● **WHAT THE EXERCISE ASKS**
Text in the records must be reproduced exactly, and pictures must be skipped.

(Dataset excerpts)
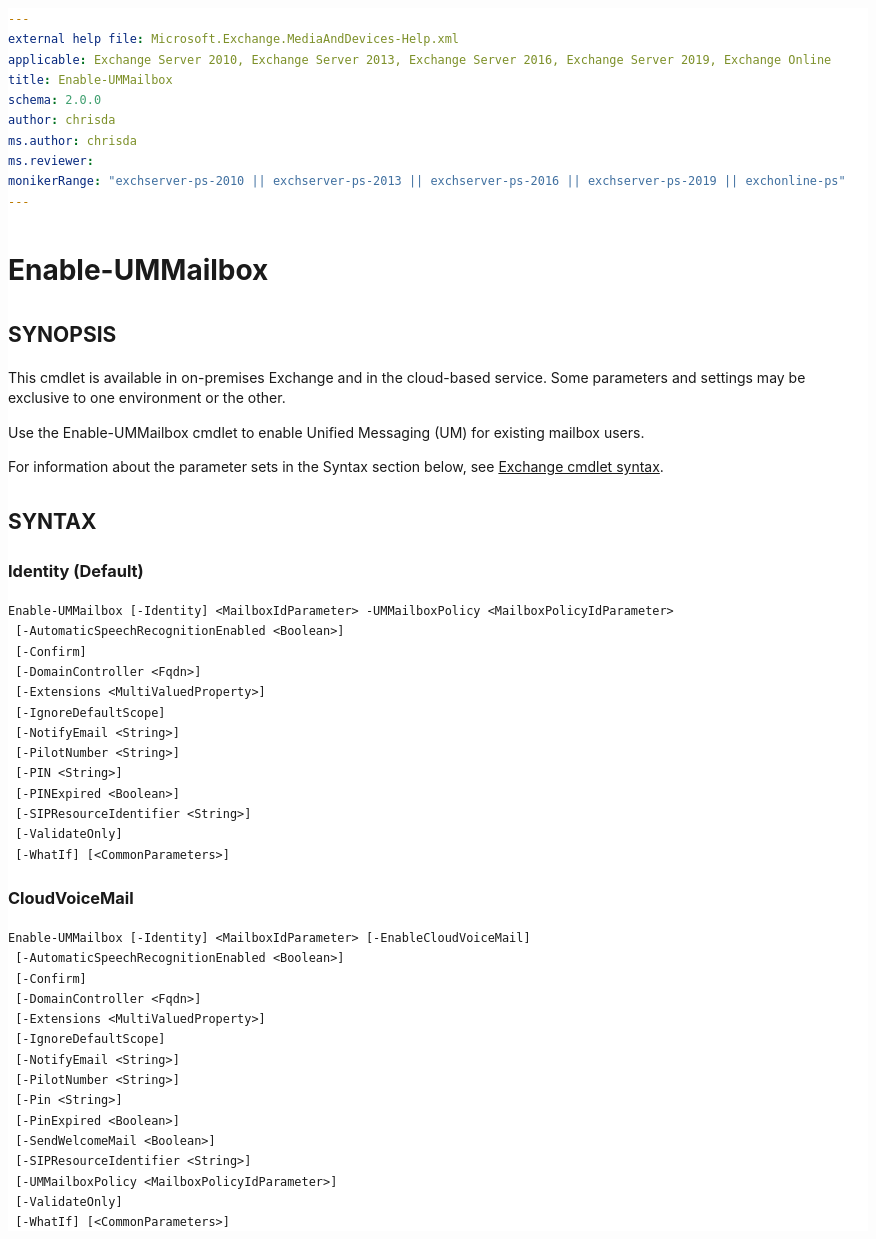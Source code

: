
 ```yaml
---
external help file: Microsoft.Exchange.MediaAndDevices-Help.xml
applicable: Exchange Server 2010, Exchange Server 2013, Exchange Server 2016, Exchange Server 2019, Exchange Online
title: Enable-UMMailbox
schema: 2.0.0
author: chrisda
ms.author: chrisda
ms.reviewer:
monikerRange: "exchserver-ps-2010 || exchserver-ps-2013 || exchserver-ps-2016 || exchserver-ps-2019 || exchonline-ps"
---
```


# Enable-UMMailbox

## SYNOPSIS
This cmdlet is available in on-premises Exchange and in the cloud-based service. Some parameters and settings may be exclusive to one environment or the other.

Use the Enable-UMMailbox cmdlet to enable Unified Messaging (UM) for existing mailbox users.

For information about the parameter sets in the Syntax section below, see [Exchange cmdlet syntax](https://docs.microsoft.com/powershell/exchange/exchange-server/exchange-cmdlet-syntax).

## SYNTAX

### Identity (Default)
```
Enable-UMMailbox [-Identity] <MailboxIdParameter> -UMMailboxPolicy <MailboxPolicyIdParameter>
 [-AutomaticSpeechRecognitionEnabled <Boolean>]
 [-Confirm]
 [-DomainController <Fqdn>]
 [-Extensions <MultiValuedProperty>]
 [-IgnoreDefaultScope]
 [-NotifyEmail <String>]
 [-PilotNumber <String>]
 [-PIN <String>]
 [-PINExpired <Boolean>]
 [-SIPResourceIdentifier <String>]
 [-ValidateOnly]
 [-WhatIf] [<CommonParameters>]
```

### CloudVoiceMail
```
Enable-UMMailbox [-Identity] <MailboxIdParameter> [-EnableCloudVoiceMail]
 [-AutomaticSpeechRecognitionEnabled <Boolean>]
 [-Confirm]
 [-DomainController <Fqdn>]
 [-Extensions <MultiValuedProperty>]
 [-IgnoreDefaultScope]
 [-NotifyEmail <String>]
 [-PilotNumber <String>]
 [-Pin <String>]
 [-PinExpired <Boolean>]
 [-SendWelcomeMail <Boolean>]
 [-SIPResourceIdentifier <String>]
 [-UMMailboxPolicy <MailboxPolicyIdParameter>]
 [-ValidateOnly]
 [-WhatIf] [<CommonParameters>]
```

● **EXERCISE ANSWER**
Source code

:
 ```yaml
---
external help file: Microsoft.Exchange.MediaAndDevices-Help.xml
applicable: Exchange Server 2010, Exchange Server 2013, Exchange Server 2016, Exchange Server 2019, Exchange Online
title: Enable-UMMailbox
schema: 2.0.0
author: chrisda
ms.author: chrisda
ms.reviewer:
monikerRange: "exchserver-ps-2010 || exchserver-ps-2013 || exchserver-ps-2016 || exchserver-ps-2019 || exchonline-ps"
---
```


# Enable-UMMailbox

## SYNOPSIS
This cmdlet is available in on-premises Exchange and in the cloud-based service. Some parameters and settings may be exclusive to one environment or the other.

Use the Enable-UMMailbox cmdlet to enable Unified Messaging (UM) for existing mailbox users.

For information about the parameter sets in the Syntax section below, see [Exchange cmdlet syntax](https://docs.microsoft.com/powershell/exchange/exchange-server/exchange-cmdlet-syntax).

## SYNTAX

### Identity (Default)
```
Enable-UMMailbox [-Identity] <MailboxIdParameter> -UMMailboxPolicy <MailboxPolicyIdParameter>
 [-AutomaticSpeechRecognitionEnabled <Boolean>]
 [-Confirm]
 [-DomainController <Fqdn>]
 [-Extensions <MultiValuedProperty>]
 [-IgnoreDefaultScope]
 [-NotifyEmail <String>]
 [-PilotNumber <String>]
 [-PIN <String>]
 [-PINExpired <Boolean>]
 [-SIPResourceIdentifier <String>]
 [-ValidateOnly]
 [-WhatIf] [<CommonParameters>]
```

### CloudVoiceMail
```
Enable-UMMailbox [-Identity] <MailboxIdParameter> [-EnableCloudVoiceMail]
 [-AutomaticSpeechRecognitionEnabled <Boolean>]
 [-Confirm]
 [-DomainController <Fqdn>]
 [-Extensions <MultiValuedProperty>]
 [-IgnoreDefaultScope]
 [-NotifyEmail <String>]
 [-PilotNumber <String>]
 [-Pin <String>]
 [-PinExpired <Boolean>]
 [-SendWelcomeMail <Boolean>]
 [-SIPResourceIdentifier <String>]
 [-UMMailboxPolicy <MailboxPolicyIdParameter>]
 [-ValidateOnly]
 [-WhatIf] [<CommonParameters>]
```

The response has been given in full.